Yes, again cosmx changing data outputs.

So that I can test this before a new release, could you point me to the expected order of columns for the required files? I don't mind re-organizing for this one.

Carlos

cstrlln commented 4 months ago

Also, if you let me know what files, I can send you recent versions of the output files to have as reference.

quentinblampey commented 4 months ago

It's only the FOV column, it should be the second column, like this:

Slide,FOV,X_mm,Y_mm
1,99,2.881258,2.678565

The order for the other columns doesn't matter

"Also, if you let me know what files I can send you recent versions of the output files to have as reference."

Sorry, I'm not sure to understand what you want?

quentinblampey commented 4 months ago

Really sorry for all this mess with CosMX data.

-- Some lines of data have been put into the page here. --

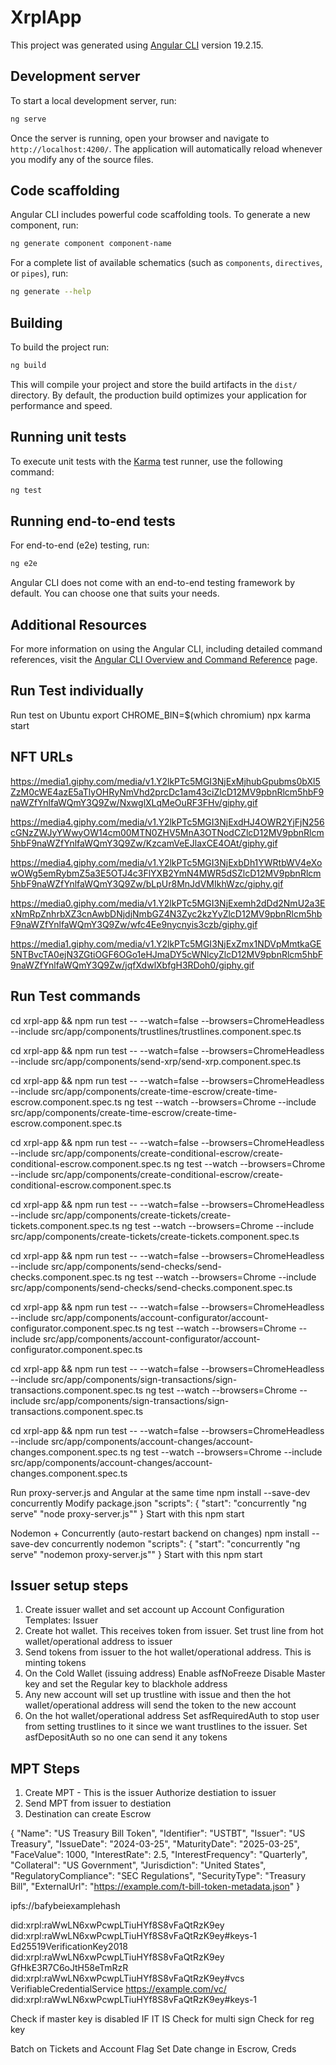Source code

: # XrplApp

This project was generated using [Angular CLI](https://github.com/angular/angular-cli) version 19.2.15.

## Development server

To start a local development server, run:

```bash
ng serve
```

Once the server is running, open your browser and navigate to `http://localhost:4200/`. The application will automatically reload whenever you modify any of the source files.

## Code scaffolding

Angular CLI includes powerful code scaffolding tools. To generate a new component, run:

```bash
ng generate component component-name
```

For a complete list of available schematics (such as `components`, `directives`, or `pipes`), run:

```bash
ng generate --help
```

## Building

To build the project run:

```bash
ng build
```

This will compile your project and store the build artifacts in the `dist/` directory. By default, the production build optimizes your application for performance and speed.

## Running unit tests

To execute unit tests with the [Karma](https://karma-runner.github.io) test runner, use the following command:

```bash
ng test
```

## Running end-to-end tests

For end-to-end (e2e) testing, run:

```bash
ng e2e
```

Angular CLI does not come with an end-to-end testing framework by default. You can choose one that suits your needs.

## Additional Resources

For more information on using the Angular CLI, including detailed command references, visit the [Angular CLI Overview and Command Reference](https://angular.dev/tools/cli) page.

## Run Test individually

Run test on Ubuntu
export CHROME_BIN=$(which chromium)
npx karma start

## NFT URLs

https://media1.giphy.com/media/v1.Y2lkPTc5MGI3NjExMjhubGpubms0bXl5ZzM0cWE4azE5aTlyOHRyNmVhd2prcDc1am43ciZlcD12MV9pbnRlcm5hbF9naWZfYnlfaWQmY3Q9Zw/NxwglXLqMeOuRF3FHv/giphy.gif

https://media4.giphy.com/media/v1.Y2lkPTc5MGI3NjExdHJ4OWR2YjFjN256cGNzZWJyYWwyOW14cm00MTN0ZHV5MnA3OTNodCZlcD12MV9pbnRlcm5hbF9naWZfYnlfaWQmY3Q9Zw/KzcamVeEJlaxCE4OAt/giphy.gif

https://media4.giphy.com/media/v1.Y2lkPTc5MGI3NjExbDh1YWRtbWV4eXowOWg5emRybmZ5a3E5OTJ4c3FlYXB2YmN4MWR5dSZlcD12MV9pbnRlcm5hbF9naWZfYnlfaWQmY3Q9Zw/bLpUr8MnJdVMIkhWzc/giphy.gif

https://media0.giphy.com/media/v1.Y2lkPTc5MGI3NjExemh2dDd2NmU2a3ExNmRpZnhrbXZ3cnAwbDNjdjNmbGZ4N3Zyc2kzYyZlcD12MV9pbnRlcm5hbF9naWZfYnlfaWQmY3Q9Zw/wfc4Ee9nycnyis3czb/giphy.gif

https://media1.giphy.com/media/v1.Y2lkPTc5MGI3NjExZmx1NDVpMmtkaGE5NTBvcTA0ejN3ZGtiOGF6OGo1eHJmaDY5cWNlcyZlcD12MV9pbnRlcm5hbF9naWZfYnlfaWQmY3Q9Zw/jqfXdwlXbfgH3RDoh0/giphy.gif

## Run Test commands

cd xrpl-app &&
npm run test -- --watch=false --browsers=ChromeHeadless --include src/app/components/trustlines/trustlines.component.spec.ts

cd xrpl-app &&
npm run test -- --watch=false --browsers=ChromeHeadless --include src/app/components/send-xrp/send-xrp.component.spec.ts

cd xrpl-app &&
npm run test -- --watch=false --browsers=ChromeHeadless --include src/app/components/create-time-escrow/create-time-escrow.component.spec.ts
ng test --watch --browsers=Chrome --include src/app/components/create-time-escrow/create-time-escrow.component.spec.ts

cd xrpl-app &&
npm run test -- --watch=false --browsers=ChromeHeadless --include src/app/components/create-conditional-escrow/create-conditional-escrow.component.spec.ts
ng test --watch --browsers=Chrome --include src/app/components/create-conditional-escrow/create-conditional-escrow.component.spec.ts

cd xrpl-app &&
npm run test -- --watch=false --browsers=ChromeHeadless --include src/app/components/create-tickets/create-tickets.component.spec.ts
ng test --watch --browsers=Chrome --include src/app/components/create-tickets/create-tickets.component.spec.ts

cd xrpl-app &&
npm run test -- --watch=false --browsers=ChromeHeadless --include src/app/components/send-checks/send-checks.component.spec.ts
ng test --watch --browsers=Chrome --include src/app/components/send-checks/send-checks.component.spec.ts

cd xrpl-app &&
npm run test -- --watch=false --browsers=ChromeHeadless --include src/app/components/account-configurator/account-configurator.component.spec.ts
ng test --watch --browsers=Chrome --include src/app/components/account-configurator/account-configurator.component.spec.ts

cd xrpl-app &&
npm run test -- --watch=false --browsers=ChromeHeadless --include src/app/components/sign-transactions/sign-transactions.component.spec.ts
ng test --watch --browsers=Chrome --include src/app/components/sign-transactions/sign-transactions.component.spec.ts

cd xrpl-app &&
npm run test -- --watch=false --browsers=ChromeHeadless --include src/app/components/account-changes/account-changes.component.spec.ts
ng test --watch --browsers=Chrome --include src/app/components/account-changes/account-changes.component.spec.ts

Run proxy-server.js and Angular at the same time
npm install --save-dev concurrently
Modify package.json
"scripts": {
"start": "concurrently \"ng serve\" \"node proxy-server.js\""
}
Start with this
npm start

Nodemon + Concurrently (auto-restart backend on changes)
npm install --save-dev concurrently nodemon
"scripts": {
"start": "concurrently \"ng serve\" \"nodemon proxy-server.js\""
}
Start with this
npm start

## Issuer setup steps

1. Create issuer wallet and set account up
   Account Configuration Templates: Issuer
2. Create hot wallet. This receives token from issuer.
   Set trust line from hot wallet/operational address to issuer
3. Send tokens from issuer to the hot wallet/operational address. This is minting tokens
4. On the Cold Wallet (issuing address)
   Enable asfNoFreeze
   Disable Master key and set the Regular key to blackhole address
5. Any new account will set up trustline with issue and then the hot wallet/operational address will send the token to the new account
6. On the hot wallet/operational address
   Set asfRequiredAuth to stop user from setting trustlines to it since we want trustlines to the issuer.
   Set asfDepositAuth so no one can send it any tokens

## MPT Steps

1. Create MPT - This is the issuer
   Authorize destiation to issuer
2. Send MPT from issuer to destiation
3. Destination can create Escrow

{
"Name": "US Treasury Bill Token",
"Identifier": "USTBT",
"Issuer": "US Treasury",
"IssueDate": "2024-03-25",
"MaturityDate": "2025-03-25",
"FaceValue": 1000,
"InterestRate": 2.5,
"InterestFrequency": "Quarterly",
"Collateral": "US Government",
"Jurisdiction": "United States",
"RegulatoryCompliance": "SEC Regulations",
"SecurityType": "Treasury Bill",
"ExternalUrl": "https://example.com/t-bill-token-metadata.json"
}

ipfs://bafybeiexamplehash

did:xrpl:raWwLN6xwPcwpLTiuHYf8S8vFaQtRzK9ey
did:xrpl:raWwLN6xwPcwpLTiuHYf8S8vFaQtRzK9ey#keys-1
Ed25519VerificationKey2018
did:xrpl:raWwLN6xwPcwpLTiuHYf8S8vFaQtRzK9ey
GfHkE3R7C6oJtH58eTmRzR
did:xrpl:raWwLN6xwPcwpLTiuHYf8S8vFaQtRzK9ey#vcs
VerifiableCredentialService
https://example.com/vc/
did:xrpl:raWwLN6xwPcwpLTiuHYf8S8vFaQtRzK9ey#keys-1

Check if master key is disabled
IF IT IS
Check for multi sign
Check for reg key

Batch on Tickets and Account Flag Set
Date change in Escrow, Creds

The reader is still quite new, but I try to make it more stable, and I will try to add details on the docs for using the right export module

cstrlln commented 4 months ago

No worries, clearly CosMX is really poor at documenting outputs.

What I was proposing is I can send you examples of current versions of CosMX outputs so that you can have as reference.

quentinblampey commented 4 months ago

Ah, yes, it would be great, thanks! I would need the _fov_positions_file, and the _tx_file. Here is my email address in case you need it: quentin.blampey@centralesupelec.fr

quentinblampey commented 4 months ago

This should be fixed in sopa==1.0.12, can you try?

cstrlln commented 4 months ago

great! will give it a try in the next couple days.

cstrlln commented 4 months ago

Thanks, it is working now!

quentinblampey commented 4 months ago

Nice!

Do you mind telling me which export module you used? (description or screenshot) I could add this to the docs to help future users!

cstrlln commented 4 months ago

Of course. It was not necessarily a module. The way to get the data in flat files is within a study, click on Export and then selecet the "Flat CSV Files" section

Screen Shot 2024-05-22 at 3 11 07 PM f)

Screen Shot 2024-05-22 at 3 11 29 PM

cstrlln commented 4 months ago

Just in case, here are the files as of May 2024

Ah, yes, it would be great, thanks! I would need the _fov_positions_file, and the _tx_file. Here is my email address in case you need it: quentin.blampey@centralesupelec.fr

F099_mod_tx_file.csv.gz F099_fov_positions_file.csv.gz

quentinblampey commented 4 months ago

Thanks for these details, I'll update the docs accordingly!